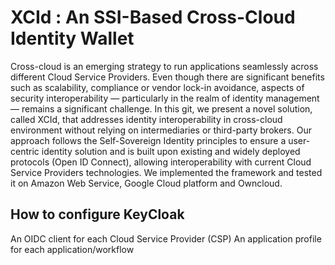# XCId : An SSI-Based Cross-Cloud Identity Wallet
Cross-cloud is an emerging strategy to run applications seamlessly across different Cloud Service Providers. Even though there are significant benefits such as scalability, compliance or vendor lock-in avoidance, aspects of security interoperability — particularly in the realm of identity management — remains a significant challenge. In this git, we present a novel solution, called XCId, that addresses identity interoperability in cross-cloud environment without relying on intermediaries or third-party brokers. Our approach follows the Self-Sovereign Identity principles to ensure a user-centric identity solution and is built upon existing and widely deployed protocols (Open ID Connect), allowing interoperability with current Cloud Service Providers technologies. We implemented the framework and tested it on Amazon Web Service, Google Cloud platform and Owncloud.

## How to configure KeyCloak
An OIDC client for each Cloud Service Provider (CSP) 
An application profile for each application/workflow 
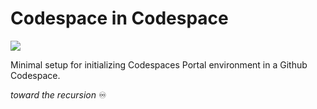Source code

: 
# Codespace in Codespace

[![](https://cdn.jsdelivr.net/gh/bookish-potato/codespaces-in-codespaces@f097ccddfc401ab6b09d233dc47c3efa3f9513f6/images/badge.svg)](https://github.com/features/codespaces)

Minimal setup for initializing Codespaces Portal environment in a Github Codespace.

*toward the recursion* ♾️
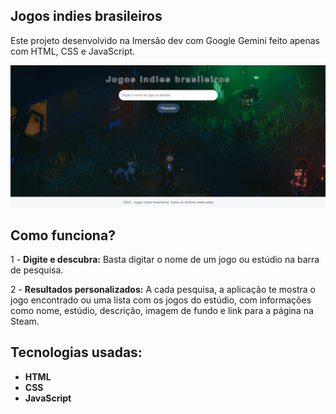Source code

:## Jogos indies brasileiros
Este projeto desenvolvido na Imersão dev com Google Gemini feito apenas com HTML, CSS e JavaScript.

<img src="imagens/home.png"/>

## Como funciona?

1 - **Digite e descubra:** Basta digitar o nome de um jogo ou estúdio na barra de pesquisa.

2 - **Resultados personalizados:** A cada pesquisa, a aplicação te mostra o jogo encontrado ou uma lista com os jogos do estúdio, com informações como nome, estúdio, descrição, imagem de fundo e link para a página na Steam.

## Tecnologias usadas:

* **HTML**
* **CSS**
* **JavaScript**
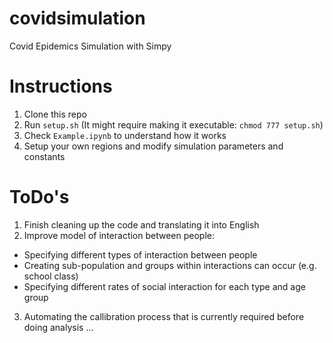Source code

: # covidsimulation
Covid Epidemics Simulation with Simpy

# Instructions
1. Clone this repo
1. Run `setup.sh`  (It might require making it executable: `chmod 777 setup.sh`)
1. Check `Example.ipynb` to understand how it works
1. Setup your own regions and modify simulation parameters and constants

# ToDo's
1. Finish cleaning up the code and translating it into English
1. Improve model of interaction between people:
  - Specifying different types of interaction between people
  - Creating sub-population and groups within interactions can occur (e.g. school class)
  - Specifying different rates of social interaction for each type and age group
3. Automating the callibration process that is currently required before doing analysis
...
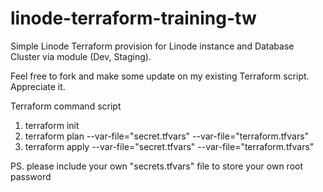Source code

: # linode-terraform-training-tw
Simple Linode Terraform provision for Linode instance and Database Cluster via module (Dev, Staging).

Feel free to fork and make some update on my existing Terraform script. Appreciate it.

Terraform command script
1) terraform init
2) terraform plan --var-file="secret.tfvars" --var-file="terraform.tfvars"
3) terraform apply --var-file="secret.tfvars" --var-file="terraform.tfvars"

PS. please include your own "secrets.tfvars" file to store your own root password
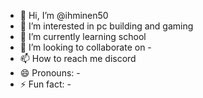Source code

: - 👋 Hi, I’m @ihminen50
- 👀 I’m interested in pc building and gaming 
- 🌱 I’m currently learning school 
- 💞️ I’m looking to collaborate on -
- 📫 How to reach me discord
- 😄 Pronouns: -
- ⚡ Fun fact: -

<!---
ihminen50/ihminen50 is a ✨ special ✨ repository because its `README.md` (this file) appears on your GitHub profile.
You can click the Preview link to take a look at your changes.
--->
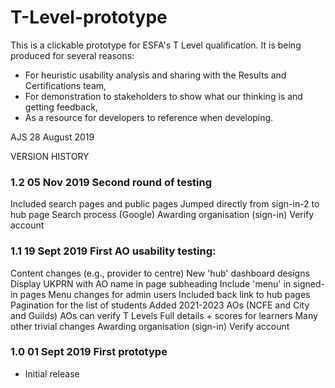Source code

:# T-Level-prototype

This is a clickable prototype for ESFA's T Level qualification. It is being produced for several reasons:

* For heuristic usability analysis and sharing with the Results and Certifications team,
* For demonstration to stakeholders to show what our thinking is and getting feedback,
* As a resource for developers to reference when developing.

AJS
28 August 2019

VERSION HISTORY

### 1.2 05 Nov 2019	Second round of testing
Included search pages and public pages
Jumped directly from sign-in-2 to hub page
Search process (Google)
Awarding organisation (sign-in)
Verify account

### 1.1	19 Sept 2019	First AO usability testing:
Content changes (e.g., provider to centre)
New 'hub' dashboard designs
Display UKPRN with AO name in page subheading
Include 'menu' in signed-in pages
Menu changes for admin users
Included back link to hub pages
Pagination for the list of students
Added 2021-2023 AOs (NCFE and City and Guilds)
AOs can verify T Levels
Full details + scores for learners
Many other trivial changes
Awarding organisation (sign-in)
Verify account
### 1.0	01 Sept 2019	First prototype
* Initial release
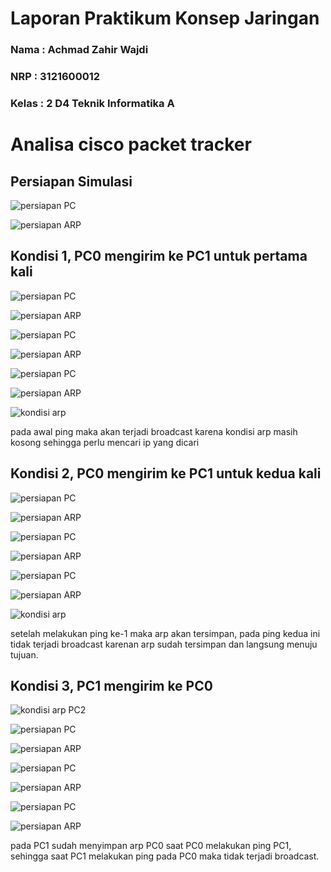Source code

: # Laporan Praktikum Konsep Jaringan

### Nama : Achmad Zahir Wajdi

### NRP : 3121600012

### Kelas : 2 D4 Teknik Informatika A

# Analisa cisco packet tracker

## Persiapan Simulasi

![persiapan PC](assets/persiapan.png)

![persiapan ARP](assets/persiapan%20arp.png)

## Kondisi 1, PC0 mengirim ke PC1 untuk pertama kali

![persiapan PC](assets/skenario%201.png)

![persiapan ARP](assets/skenario%201.2.png)

![persiapan PC](assets/skenario%201.3%20PC1.png)

![persiapan ARP](assets/skenario%201.3%20PC2.png)

![persiapan PC](assets/skenario%201.4.png)

![persiapan ARP](assets/skenario%201.4%20PC3.png)

![kondisi arp](assets/skenario%20arp.png)

pada awal ping maka akan terjadi broadcast karena kondisi arp masih kosong sehingga perlu mencari ip yang dicari

## Kondisi 2, PC0 mengirim ke PC1 untuk kedua kali

![persiapan PC](assets/skenario%202.png)

![persiapan ARP](assets/skenario%202.1.png)

![persiapan PC](assets/skenario%202.3%20PC1.png)

![persiapan ARP](assets/skenario%202.3%20PC2.png)

![persiapan PC](assets/skenario%202.4.png)

![persiapan ARP](assets/skenario%202.4%20PC2.png)

![kondisi arp](assets/skenario%20arp.png)

setelah melakukan ping ke-1 maka arp akan tersimpan, pada ping kedua ini tidak terjadi broadcast karenan arp sudah tersimpan dan langsung menuju tujuan.

## Kondisi 3, PC1 mengirim ke PC0

![kondisi arp PC2](assets/skenario%20arp%20PC2.png)

![persiapan PC](assets/skenario%203.png)

![persiapan ARP](assets/skenario%203.1.png)

![persiapan PC](assets/skenario%203.2%20PC0.png)

![persiapan ARP](assets/skenario%203.2%20PC2.png)

![persiapan PC](assets/skenario%203.4.png)

![persiapan ARP](assets/skenario%203.4%20PC2.png)

pada PC1 sudah menyimpan arp PC0 saat PC0 melakukan ping PC1, sehingga saat PC1 melakukan ping pada PC0 maka tidak terjadi broadcast.
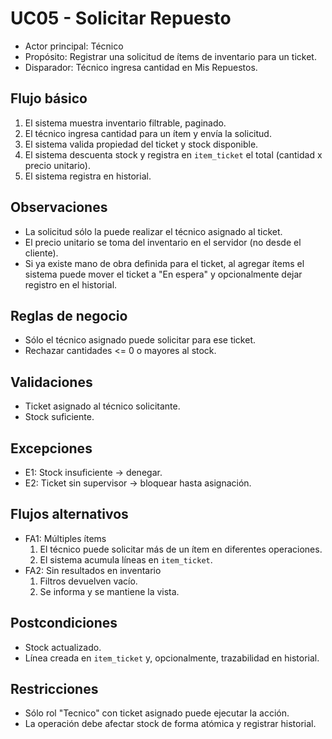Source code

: # UC05 - Solicitar Repuesto

- Actor principal: Técnico
- Propósito: Registrar una solicitud de ítems de inventario para un ticket.
- Disparador: Técnico ingresa cantidad en Mis Repuestos.

## Flujo básico
1. El sistema muestra inventario filtrable, paginado.
2. El técnico ingresa cantidad para un ítem y envía la solicitud.
3. El sistema valida propiedad del ticket y stock disponible.
4. El sistema descuenta stock y registra en `item_ticket` el total (cantidad x precio unitario).
5. El sistema registra en historial.

## Observaciones
- La solicitud sólo la puede realizar el técnico asignado al ticket.
- El precio unitario se toma del inventario en el servidor (no desde el cliente).
- Si ya existe mano de obra definida para el ticket, al agregar ítems el sistema puede mover el ticket a "En espera" y opcionalmente dejar registro en el historial.

## Reglas de negocio
- Sólo el técnico asignado puede solicitar para ese ticket.
- Rechazar cantidades <= 0 o mayores al stock.

## Validaciones
- Ticket asignado al técnico solicitante.
- Stock suficiente.

## Excepciones
- E1: Stock insuficiente → denegar.
- E2: Ticket sin supervisor → bloquear hasta asignación.

## Flujos alternativos
- FA1: Múltiples ítems
	1. El técnico puede solicitar más de un ítem en diferentes operaciones.
	2. El sistema acumula líneas en `item_ticket`.
- FA2: Sin resultados en inventario
	1. Filtros devuelven vacío.
	2. Se informa y se mantiene la vista.

## Postcondiciones
- Stock actualizado.
- Línea creada en `item_ticket` y, opcionalmente, trazabilidad en historial.

## Restricciones
- Sólo rol "Tecnico" con ticket asignado puede ejecutar la acción.
- La operación debe afectar stock de forma atómica y registrar historial.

____________________

■ **WHAT YOU NEED TO DO**
Determine how many lines of this listing have the word "your" in them, and reply with that number alone.

■ **RESPONSE FOR THIS EXERCISE**
4